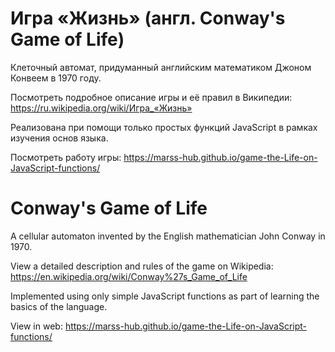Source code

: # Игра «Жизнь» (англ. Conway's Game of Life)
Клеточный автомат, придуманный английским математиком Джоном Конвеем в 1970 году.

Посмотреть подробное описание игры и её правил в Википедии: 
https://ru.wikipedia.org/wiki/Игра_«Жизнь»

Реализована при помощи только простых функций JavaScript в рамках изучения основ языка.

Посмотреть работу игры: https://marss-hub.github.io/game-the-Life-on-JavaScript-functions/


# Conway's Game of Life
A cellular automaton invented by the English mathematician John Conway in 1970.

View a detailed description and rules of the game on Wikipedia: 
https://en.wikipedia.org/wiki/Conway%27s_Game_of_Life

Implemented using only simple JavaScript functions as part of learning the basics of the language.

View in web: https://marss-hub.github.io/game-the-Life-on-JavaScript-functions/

########################################

* [TASK OBJECTIVE]
Without carrying over any picture, write out the entries above once more, exactly.

* [ANSWER BOX]
Source code

: # Игра «Жизнь» (англ. Conway's Game of Life)
Клеточный автомат, придуманный английским математиком Джоном Конвеем в 1970 году.

Посмотреть подробное описание игры и её правил в Википедии: 
https://ru.wikipedia.org/wiki/Игра_«Жизнь»

Реализована при помощи только простых функций JavaScript в рамках изучения основ языка.

Посмотреть работу игры: https://marss-hub.github.io/game-the-Life-on-JavaScript-functions/


# Conway's Game of Life
A cellular automaton invented by the English mathematician John Conway in 1970.

View a detailed description and rules of the game on Wikipedia: 
https://en.wikipedia.org/wiki/Conway%27s_Game_of_Life

Implemented using only simple JavaScript functions as part of learning the basics of the language.

View in web: https://marss-hub.github.io/game-the-Life-on-JavaScript-functions/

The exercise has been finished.